Web of Trust itself is the problem
Mark H. Wood
mwood at IUPUI.Edu
Tue Jan 12 15:48:52 CET 2010
On Sun, Jan 10, 2010 at 11:37:12PM -0500, Robert J. Hansen wrote:
> A few years ago a fellow grad student of mine, Peter Likarish, developed
> a really cool anti-phishing technology.
[but test subjects didn't react to the warning]
> Peter's hypothesis was that Flash ads are to blame. Users have become
> conditioned to having Flash ads appear on the screen, take over real
> estate, and so on. Therefore, users were subconsciously filtering out
> this big red alert bar and it was never percolating up to the conscious
> level where users could make an informed decision about the risks.
Yes indeedy.

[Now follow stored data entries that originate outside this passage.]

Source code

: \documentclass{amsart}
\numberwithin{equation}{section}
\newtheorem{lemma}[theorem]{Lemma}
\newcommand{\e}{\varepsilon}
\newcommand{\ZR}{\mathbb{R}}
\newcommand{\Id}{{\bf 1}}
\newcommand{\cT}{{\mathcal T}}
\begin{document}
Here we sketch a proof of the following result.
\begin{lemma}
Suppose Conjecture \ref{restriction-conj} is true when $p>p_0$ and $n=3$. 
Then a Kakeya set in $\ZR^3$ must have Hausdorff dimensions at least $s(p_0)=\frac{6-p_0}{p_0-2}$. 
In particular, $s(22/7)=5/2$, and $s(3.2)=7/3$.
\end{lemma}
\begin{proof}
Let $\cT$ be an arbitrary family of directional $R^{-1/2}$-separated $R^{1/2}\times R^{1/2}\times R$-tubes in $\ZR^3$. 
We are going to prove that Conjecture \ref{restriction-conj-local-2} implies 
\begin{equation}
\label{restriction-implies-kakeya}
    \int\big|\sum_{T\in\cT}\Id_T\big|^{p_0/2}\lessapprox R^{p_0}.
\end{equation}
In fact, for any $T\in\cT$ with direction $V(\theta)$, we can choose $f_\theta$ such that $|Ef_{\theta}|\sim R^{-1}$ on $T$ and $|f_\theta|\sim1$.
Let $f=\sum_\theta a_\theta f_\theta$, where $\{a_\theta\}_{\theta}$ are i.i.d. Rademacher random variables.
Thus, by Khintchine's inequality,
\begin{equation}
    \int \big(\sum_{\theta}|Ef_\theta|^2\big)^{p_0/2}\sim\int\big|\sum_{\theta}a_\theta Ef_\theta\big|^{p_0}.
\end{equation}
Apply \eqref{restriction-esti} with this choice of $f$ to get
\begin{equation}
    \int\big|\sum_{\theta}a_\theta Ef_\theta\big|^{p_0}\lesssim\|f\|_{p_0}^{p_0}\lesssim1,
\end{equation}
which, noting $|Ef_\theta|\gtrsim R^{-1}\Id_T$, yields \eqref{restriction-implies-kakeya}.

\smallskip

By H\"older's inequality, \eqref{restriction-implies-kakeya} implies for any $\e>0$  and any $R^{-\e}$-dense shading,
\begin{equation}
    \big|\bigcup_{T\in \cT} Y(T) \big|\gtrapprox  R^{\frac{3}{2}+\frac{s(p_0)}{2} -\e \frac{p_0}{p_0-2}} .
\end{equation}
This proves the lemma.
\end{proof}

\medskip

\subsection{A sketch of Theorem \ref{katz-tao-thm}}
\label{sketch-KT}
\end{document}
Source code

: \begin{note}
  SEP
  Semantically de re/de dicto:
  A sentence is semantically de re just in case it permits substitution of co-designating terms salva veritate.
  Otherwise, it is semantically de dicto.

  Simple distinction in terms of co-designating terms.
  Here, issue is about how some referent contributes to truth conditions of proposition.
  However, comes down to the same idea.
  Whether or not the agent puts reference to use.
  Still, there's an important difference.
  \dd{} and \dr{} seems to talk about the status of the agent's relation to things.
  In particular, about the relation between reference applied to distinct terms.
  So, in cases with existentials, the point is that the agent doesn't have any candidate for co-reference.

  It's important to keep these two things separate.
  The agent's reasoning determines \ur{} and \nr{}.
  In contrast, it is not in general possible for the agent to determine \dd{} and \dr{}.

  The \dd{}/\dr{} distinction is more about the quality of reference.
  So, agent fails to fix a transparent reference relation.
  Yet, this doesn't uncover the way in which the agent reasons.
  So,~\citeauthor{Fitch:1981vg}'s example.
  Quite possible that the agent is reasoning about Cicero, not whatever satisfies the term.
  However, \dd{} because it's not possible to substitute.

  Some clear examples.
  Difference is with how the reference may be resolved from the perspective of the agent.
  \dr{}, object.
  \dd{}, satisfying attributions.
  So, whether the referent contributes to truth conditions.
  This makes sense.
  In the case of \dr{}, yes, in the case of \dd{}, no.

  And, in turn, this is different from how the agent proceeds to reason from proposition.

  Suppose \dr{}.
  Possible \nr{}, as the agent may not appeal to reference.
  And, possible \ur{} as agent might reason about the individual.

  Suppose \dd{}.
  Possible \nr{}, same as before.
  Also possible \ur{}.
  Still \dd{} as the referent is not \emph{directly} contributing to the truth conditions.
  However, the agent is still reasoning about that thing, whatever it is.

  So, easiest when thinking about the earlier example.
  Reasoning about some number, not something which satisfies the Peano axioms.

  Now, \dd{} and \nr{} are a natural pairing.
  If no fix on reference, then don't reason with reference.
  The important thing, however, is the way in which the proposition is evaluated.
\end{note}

Those ad.s appear at the top of the page (and elsewhere,
but there's *always* one at the top). We're rigorously trained every
day to ignore stuff at the top of the page that doesn't look like what
we expected. Maybe he should try a bar across the *middle* of the
window, or a diagonal, or alpha-blend a red overcast onto the entire
page....
Still, it's another technology-intractable problem. If people cared,
they would train themselves to look for trouble indicators, like
scanning the dashboard from time to time for problems with speed,
fuel, temperature, etc. We're trained to operate motor vehicles, but
not to operate browsers or MUAs. ("It's intuitive!" Not.) And
meanwhile the world is training us that it is vitally important to our
sanity and the defense of our time to learn to detect and ignore
things that we don't care about.
I think that technology can't help this as much as would knowing why
we want some technology. People who feel a need will look for tools
to deal with it; people who feel no need will ignore the finest tools.
--
Mark H. Wood, Lead System Programmer mwood at IUPUI.Edu
Friends don't let friends publish revisable-form documents.